* Assignment:
Write the entries out again. Each one must match exactly.

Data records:

====================

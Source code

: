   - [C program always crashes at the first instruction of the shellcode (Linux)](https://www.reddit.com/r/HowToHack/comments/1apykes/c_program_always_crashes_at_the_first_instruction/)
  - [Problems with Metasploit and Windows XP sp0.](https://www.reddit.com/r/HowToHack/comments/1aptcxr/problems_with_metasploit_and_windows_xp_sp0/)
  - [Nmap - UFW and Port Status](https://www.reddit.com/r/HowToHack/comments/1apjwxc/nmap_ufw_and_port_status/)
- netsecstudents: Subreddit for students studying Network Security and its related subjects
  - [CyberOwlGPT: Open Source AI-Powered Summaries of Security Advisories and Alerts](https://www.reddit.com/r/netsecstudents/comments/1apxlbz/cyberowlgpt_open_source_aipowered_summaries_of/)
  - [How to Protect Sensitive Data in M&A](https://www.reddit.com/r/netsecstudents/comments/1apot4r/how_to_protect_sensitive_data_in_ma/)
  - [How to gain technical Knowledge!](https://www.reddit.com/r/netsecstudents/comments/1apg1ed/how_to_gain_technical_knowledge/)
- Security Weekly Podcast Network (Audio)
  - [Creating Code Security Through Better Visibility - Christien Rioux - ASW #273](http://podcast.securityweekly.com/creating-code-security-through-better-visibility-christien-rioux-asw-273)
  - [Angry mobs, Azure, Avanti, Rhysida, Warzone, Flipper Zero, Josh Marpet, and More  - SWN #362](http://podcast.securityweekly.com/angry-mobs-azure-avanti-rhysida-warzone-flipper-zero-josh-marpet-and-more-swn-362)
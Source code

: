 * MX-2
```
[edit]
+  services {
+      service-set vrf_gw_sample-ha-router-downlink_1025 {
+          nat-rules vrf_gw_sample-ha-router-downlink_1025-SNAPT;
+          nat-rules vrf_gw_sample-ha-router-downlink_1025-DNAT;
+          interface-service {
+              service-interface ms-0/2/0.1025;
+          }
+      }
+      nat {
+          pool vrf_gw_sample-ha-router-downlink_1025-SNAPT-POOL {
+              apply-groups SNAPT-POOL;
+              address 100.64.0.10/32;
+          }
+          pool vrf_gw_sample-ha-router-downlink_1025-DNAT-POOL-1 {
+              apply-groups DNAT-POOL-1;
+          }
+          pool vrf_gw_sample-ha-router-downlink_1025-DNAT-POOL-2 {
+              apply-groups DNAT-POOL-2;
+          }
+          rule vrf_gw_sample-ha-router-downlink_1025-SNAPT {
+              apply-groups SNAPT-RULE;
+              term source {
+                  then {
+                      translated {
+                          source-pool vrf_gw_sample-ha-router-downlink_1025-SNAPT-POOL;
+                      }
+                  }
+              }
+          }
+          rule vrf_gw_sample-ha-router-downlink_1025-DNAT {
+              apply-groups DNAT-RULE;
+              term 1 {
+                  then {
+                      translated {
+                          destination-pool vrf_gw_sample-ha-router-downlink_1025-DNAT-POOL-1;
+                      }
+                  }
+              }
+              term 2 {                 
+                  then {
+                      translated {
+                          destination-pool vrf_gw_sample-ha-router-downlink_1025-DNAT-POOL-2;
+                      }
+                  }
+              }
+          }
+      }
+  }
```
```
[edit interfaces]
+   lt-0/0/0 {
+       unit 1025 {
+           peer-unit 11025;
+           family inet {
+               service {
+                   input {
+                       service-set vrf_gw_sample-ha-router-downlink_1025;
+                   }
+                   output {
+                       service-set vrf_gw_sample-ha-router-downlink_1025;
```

====================

* Answer:
Source code

:   - [C program always crashes at the first instruction of the shellcode (Linux)](https://www.reddit.com/r/HowToHack/comments/1apykes/c_program_always_crashes_at_the_first_instruction/)
  - [Problems with Metasploit and Windows XP sp0.](https://www.reddit.com/r/HowToHack/comments/1aptcxr/problems_with_metasploit_and_windows_xp_sp0/)
  - [Nmap - UFW and Port Status](https://www.reddit.com/r/HowToHack/comments/1apjwxc/nmap_ufw_and_port_status/)
- netsecstudents: Subreddit for students studying Network Security and its related subjects
  - [CyberOwlGPT: Open Source AI-Powered Summaries of Security Advisories and Alerts](https://www.reddit.com/r/netsecstudents/comments/1apxlbz/cyberowlgpt_open_source_aipowered_summaries_of/)
  - [How to Protect Sensitive Data in M&A](https://www.reddit.com/r/netsecstudents/comments/1apot4r/how_to_protect_sensitive_data_in_ma/)
  - [How to gain technical Knowledge!](https://www.reddit.com/r/netsecstudents/comments/1apg1ed/how_to_gain_technical_knowledge/)
- Security Weekly Podcast Network (Audio)
  - [Creating Code Security Through Better Visibility - Christien Rioux - ASW #273](http://podcast.securityweekly.com/creating-code-security-through-better-visibility-christien-rioux-asw-273)
  - [Angry mobs, Azure, Avanti, Rhysida, Warzone, Flipper Zero, Josh Marpet, and More  - SWN #362](http://podcast.securityweekly.com/angry-mobs-azure-avanti-rhysida-warzone-flipper-zero-josh-marpet-and-more-swn-362)
Source code

: * MX-2
```
[edit]
+  services {
+      service-set vrf_gw_sample-ha-router-downlink_1025 {
+          nat-rules vrf_gw_sample-ha-router-downlink_1025-SNAPT;
+          nat-rules vrf_gw_sample-ha-router-downlink_1025-DNAT;
+          interface-service {
+              service-interface ms-0/2/0.1025;
+          }
+      }
+      nat {
+          pool vrf_gw_sample-ha-router-downlink_1025-SNAPT-POOL {
+              apply-groups SNAPT-POOL;
+              address 100.64.0.10/32;
+          }
+          pool vrf_gw_sample-ha-router-downlink_1025-DNAT-POOL-1 {
+              apply-groups DNAT-POOL-1;
+          }
+          pool vrf_gw_sample-ha-router-downlink_1025-DNAT-POOL-2 {
+              apply-groups DNAT-POOL-2;
+          }
+          rule vrf_gw_sample-ha-router-downlink_1025-SNAPT {
+              apply-groups SNAPT-RULE;
+              term source {
+                  then {
+                      translated {
+                          source-pool vrf_gw_sample-ha-router-downlink_1025-SNAPT-POOL;
+                      }
+                  }
+              }
+          }
+          rule vrf_gw_sample-ha-router-downlink_1025-DNAT {
+              apply-groups DNAT-RULE;
+              term 1 {
+                  then {
+                      translated {
+                          destination-pool vrf_gw_sample-ha-router-downlink_1025-DNAT-POOL-1;
+                      }
+                  }
+              }
+              term 2 {                 
+                  then {
+                      translated {
+                          destination-pool vrf_gw_sample-ha-router-downlink_1025-DNAT-POOL-2;
+                      }
+                  }
+              }
+          }
+      }
+  }
```
```
[edit interfaces]
+   lt-0/0/0 {
+       unit 1025 {
+           peer-unit 11025;
+           family inet {
+               service {
+                   input {
+                       service-set vrf_gw_sample-ha-router-downlink_1025;
+                   }
+                   output {
+                       service-set vrf_gw_sample-ha-router-downlink_1025;
```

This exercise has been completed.